RECORDS SHOWN:

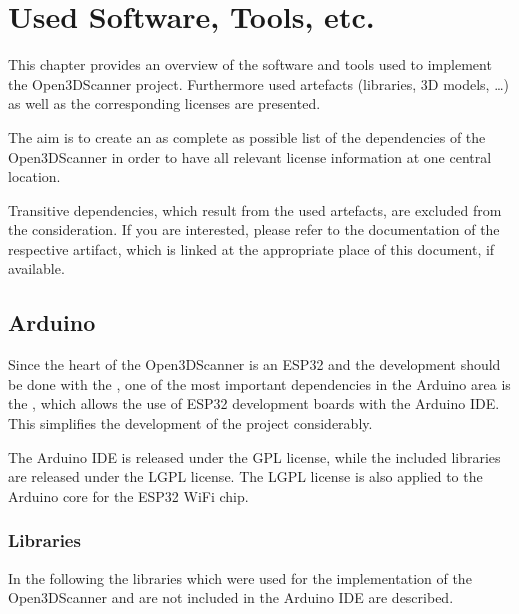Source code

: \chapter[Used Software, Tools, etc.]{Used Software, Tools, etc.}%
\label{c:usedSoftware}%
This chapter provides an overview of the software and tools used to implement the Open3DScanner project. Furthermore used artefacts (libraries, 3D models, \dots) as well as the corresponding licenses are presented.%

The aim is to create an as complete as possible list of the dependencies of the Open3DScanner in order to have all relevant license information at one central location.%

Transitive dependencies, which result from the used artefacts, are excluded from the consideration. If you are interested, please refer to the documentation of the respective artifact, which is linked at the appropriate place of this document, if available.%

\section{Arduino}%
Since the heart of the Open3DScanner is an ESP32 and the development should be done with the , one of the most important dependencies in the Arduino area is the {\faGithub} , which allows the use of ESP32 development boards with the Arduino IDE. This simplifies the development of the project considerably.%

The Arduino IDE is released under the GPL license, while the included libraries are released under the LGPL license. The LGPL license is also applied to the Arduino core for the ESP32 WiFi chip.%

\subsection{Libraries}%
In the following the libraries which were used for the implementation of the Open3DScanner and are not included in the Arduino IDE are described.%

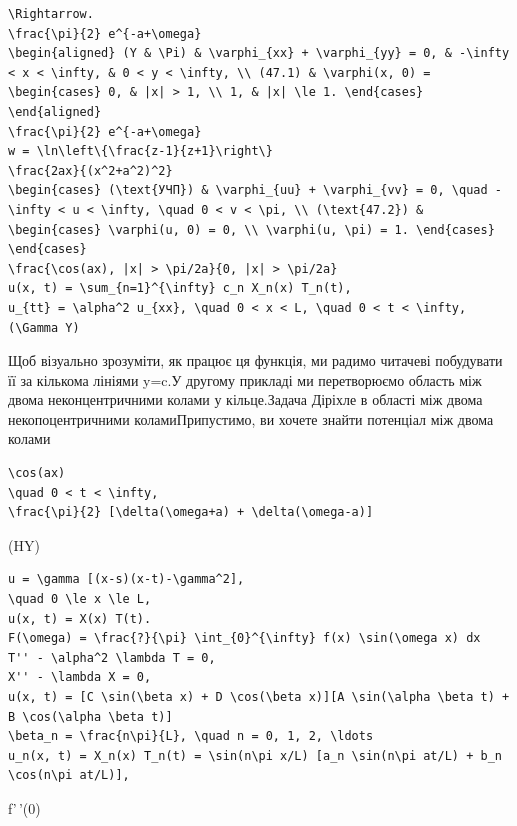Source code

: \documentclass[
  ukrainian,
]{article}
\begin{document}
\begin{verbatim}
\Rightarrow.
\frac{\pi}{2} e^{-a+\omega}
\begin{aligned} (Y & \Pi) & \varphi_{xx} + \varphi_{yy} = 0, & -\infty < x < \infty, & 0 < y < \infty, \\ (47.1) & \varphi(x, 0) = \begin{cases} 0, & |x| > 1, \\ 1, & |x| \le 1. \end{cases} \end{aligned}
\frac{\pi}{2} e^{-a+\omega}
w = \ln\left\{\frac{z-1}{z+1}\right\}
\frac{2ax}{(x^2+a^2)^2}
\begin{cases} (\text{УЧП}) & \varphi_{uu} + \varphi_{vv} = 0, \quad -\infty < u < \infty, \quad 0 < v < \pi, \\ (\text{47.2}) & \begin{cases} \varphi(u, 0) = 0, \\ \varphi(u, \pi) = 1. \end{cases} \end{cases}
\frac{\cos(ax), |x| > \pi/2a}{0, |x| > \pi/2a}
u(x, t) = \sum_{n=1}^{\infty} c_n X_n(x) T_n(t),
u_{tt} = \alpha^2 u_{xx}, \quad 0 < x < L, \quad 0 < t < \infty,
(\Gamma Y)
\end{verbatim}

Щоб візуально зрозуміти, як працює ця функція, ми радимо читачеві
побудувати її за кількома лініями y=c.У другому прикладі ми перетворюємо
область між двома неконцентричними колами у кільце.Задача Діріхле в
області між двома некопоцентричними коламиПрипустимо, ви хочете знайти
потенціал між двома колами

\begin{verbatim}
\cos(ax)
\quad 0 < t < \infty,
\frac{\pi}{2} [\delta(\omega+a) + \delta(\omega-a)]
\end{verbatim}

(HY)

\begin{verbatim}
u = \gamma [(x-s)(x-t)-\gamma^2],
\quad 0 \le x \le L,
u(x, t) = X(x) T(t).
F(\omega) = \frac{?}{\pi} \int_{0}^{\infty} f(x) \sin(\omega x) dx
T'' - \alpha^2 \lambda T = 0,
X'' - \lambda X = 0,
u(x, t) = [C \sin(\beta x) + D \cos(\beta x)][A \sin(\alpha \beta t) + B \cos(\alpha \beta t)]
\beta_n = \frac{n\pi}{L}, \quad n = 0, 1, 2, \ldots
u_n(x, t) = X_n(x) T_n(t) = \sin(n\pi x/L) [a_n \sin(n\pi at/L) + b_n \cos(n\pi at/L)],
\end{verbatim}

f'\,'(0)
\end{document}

* * *

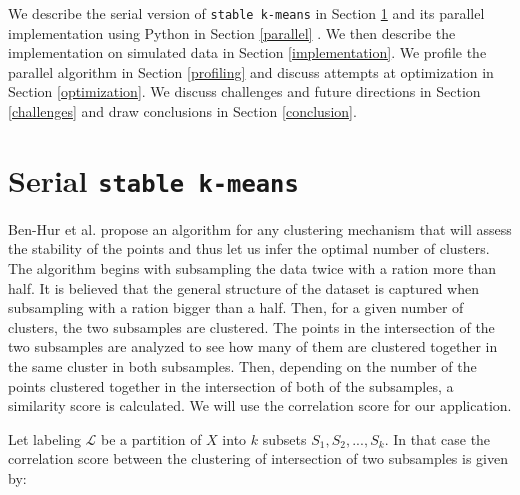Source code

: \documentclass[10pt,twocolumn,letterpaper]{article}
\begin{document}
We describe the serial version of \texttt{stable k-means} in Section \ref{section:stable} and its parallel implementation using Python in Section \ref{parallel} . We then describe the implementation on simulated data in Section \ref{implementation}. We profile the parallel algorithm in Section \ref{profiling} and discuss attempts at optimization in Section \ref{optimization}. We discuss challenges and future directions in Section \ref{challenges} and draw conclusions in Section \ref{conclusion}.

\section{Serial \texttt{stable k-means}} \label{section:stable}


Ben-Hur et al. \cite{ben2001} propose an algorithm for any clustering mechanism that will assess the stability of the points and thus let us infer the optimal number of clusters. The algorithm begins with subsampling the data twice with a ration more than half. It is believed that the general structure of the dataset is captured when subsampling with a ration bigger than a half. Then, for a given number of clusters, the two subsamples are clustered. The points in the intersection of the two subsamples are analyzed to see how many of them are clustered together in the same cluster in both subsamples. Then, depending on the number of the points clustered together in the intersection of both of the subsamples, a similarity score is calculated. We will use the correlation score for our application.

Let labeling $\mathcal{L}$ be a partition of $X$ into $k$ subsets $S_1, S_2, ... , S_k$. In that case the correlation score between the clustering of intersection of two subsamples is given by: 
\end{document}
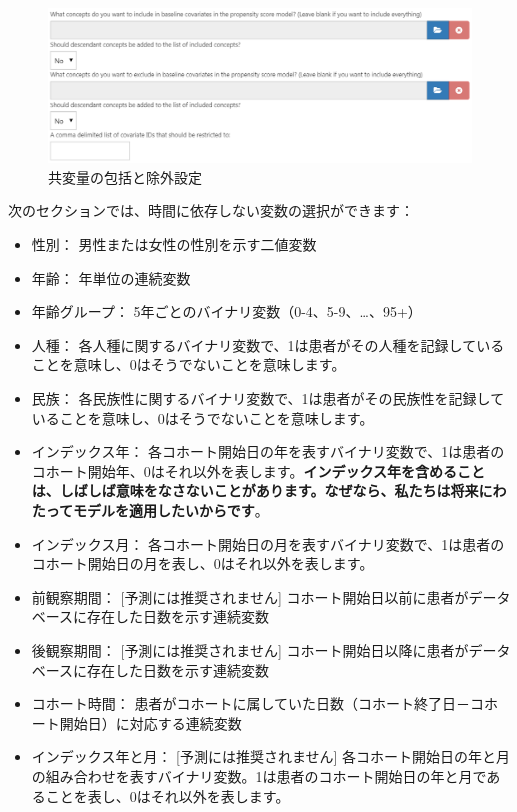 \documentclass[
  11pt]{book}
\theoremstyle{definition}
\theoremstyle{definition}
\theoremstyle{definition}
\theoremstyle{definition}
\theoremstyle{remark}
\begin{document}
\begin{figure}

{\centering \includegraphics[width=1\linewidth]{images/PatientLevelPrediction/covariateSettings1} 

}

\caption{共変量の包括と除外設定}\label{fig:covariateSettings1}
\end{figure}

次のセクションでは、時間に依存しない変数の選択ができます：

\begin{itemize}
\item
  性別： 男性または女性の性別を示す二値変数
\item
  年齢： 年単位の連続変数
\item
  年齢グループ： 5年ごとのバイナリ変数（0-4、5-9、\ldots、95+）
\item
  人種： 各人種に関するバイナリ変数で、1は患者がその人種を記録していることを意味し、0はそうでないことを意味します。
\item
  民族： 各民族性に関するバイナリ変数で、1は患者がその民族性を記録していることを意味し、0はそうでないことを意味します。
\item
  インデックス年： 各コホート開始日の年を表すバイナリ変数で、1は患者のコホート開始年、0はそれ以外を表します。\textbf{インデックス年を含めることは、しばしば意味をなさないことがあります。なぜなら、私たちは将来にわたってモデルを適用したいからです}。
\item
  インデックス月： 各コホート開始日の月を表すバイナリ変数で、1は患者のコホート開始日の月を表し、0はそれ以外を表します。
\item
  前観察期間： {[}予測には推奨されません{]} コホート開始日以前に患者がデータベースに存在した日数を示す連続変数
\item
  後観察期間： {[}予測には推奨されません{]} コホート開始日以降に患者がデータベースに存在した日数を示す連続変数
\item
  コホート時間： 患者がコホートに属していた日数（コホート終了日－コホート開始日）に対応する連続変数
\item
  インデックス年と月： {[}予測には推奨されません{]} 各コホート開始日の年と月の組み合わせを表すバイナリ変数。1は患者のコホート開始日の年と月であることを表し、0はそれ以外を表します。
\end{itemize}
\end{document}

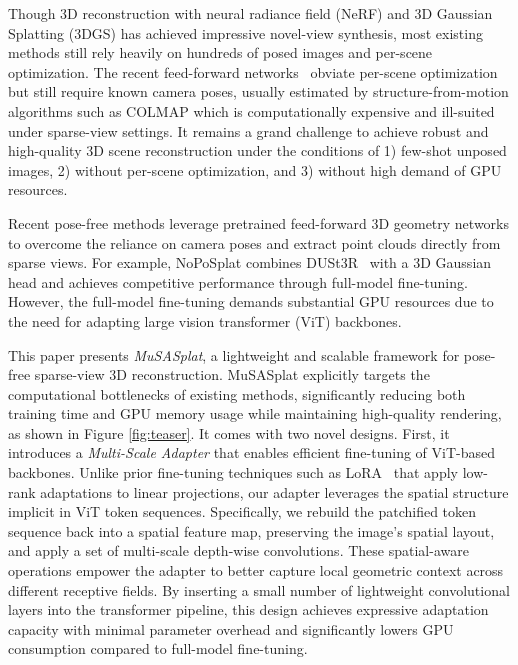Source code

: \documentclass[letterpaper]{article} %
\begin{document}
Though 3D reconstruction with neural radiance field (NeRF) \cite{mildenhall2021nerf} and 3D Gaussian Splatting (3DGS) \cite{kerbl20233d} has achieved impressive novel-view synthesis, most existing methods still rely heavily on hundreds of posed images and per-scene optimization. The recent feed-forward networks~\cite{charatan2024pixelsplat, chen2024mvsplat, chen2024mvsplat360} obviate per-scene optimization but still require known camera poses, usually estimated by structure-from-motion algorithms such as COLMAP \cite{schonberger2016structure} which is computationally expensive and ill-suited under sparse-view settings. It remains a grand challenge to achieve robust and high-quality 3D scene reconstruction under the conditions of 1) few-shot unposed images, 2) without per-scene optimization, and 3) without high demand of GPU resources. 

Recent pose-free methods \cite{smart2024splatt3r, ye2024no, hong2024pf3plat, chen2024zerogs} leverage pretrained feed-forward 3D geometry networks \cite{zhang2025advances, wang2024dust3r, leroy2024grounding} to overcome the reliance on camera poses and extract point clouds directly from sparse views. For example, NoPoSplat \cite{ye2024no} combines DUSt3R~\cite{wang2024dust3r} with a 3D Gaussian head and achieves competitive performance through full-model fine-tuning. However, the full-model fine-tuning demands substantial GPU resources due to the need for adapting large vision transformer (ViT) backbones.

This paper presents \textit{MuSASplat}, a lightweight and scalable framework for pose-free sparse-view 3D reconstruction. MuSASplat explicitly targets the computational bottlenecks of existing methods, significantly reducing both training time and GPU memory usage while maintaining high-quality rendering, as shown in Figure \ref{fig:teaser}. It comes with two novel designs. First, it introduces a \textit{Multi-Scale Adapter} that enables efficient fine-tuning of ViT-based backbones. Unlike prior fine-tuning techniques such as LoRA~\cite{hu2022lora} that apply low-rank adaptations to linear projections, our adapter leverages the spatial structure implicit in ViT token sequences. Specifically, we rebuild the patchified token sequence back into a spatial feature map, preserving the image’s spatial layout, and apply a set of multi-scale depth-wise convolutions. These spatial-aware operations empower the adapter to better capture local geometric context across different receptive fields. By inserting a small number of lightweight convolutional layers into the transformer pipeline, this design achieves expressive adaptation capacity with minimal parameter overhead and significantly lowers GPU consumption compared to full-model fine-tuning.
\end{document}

THE PROBLEM: Every line holding the word "chapter" should be copied out of the material.

ANSWER:
: \chapter[Used Software, Tools, etc.]{Used Software, Tools, etc.}%
This chapter provides an overview of the software and tools used to implement the Open3DScanner project. Furthermore used artefacts (libraries, 3D models, \dots) as well as the corresponding licenses are presented.%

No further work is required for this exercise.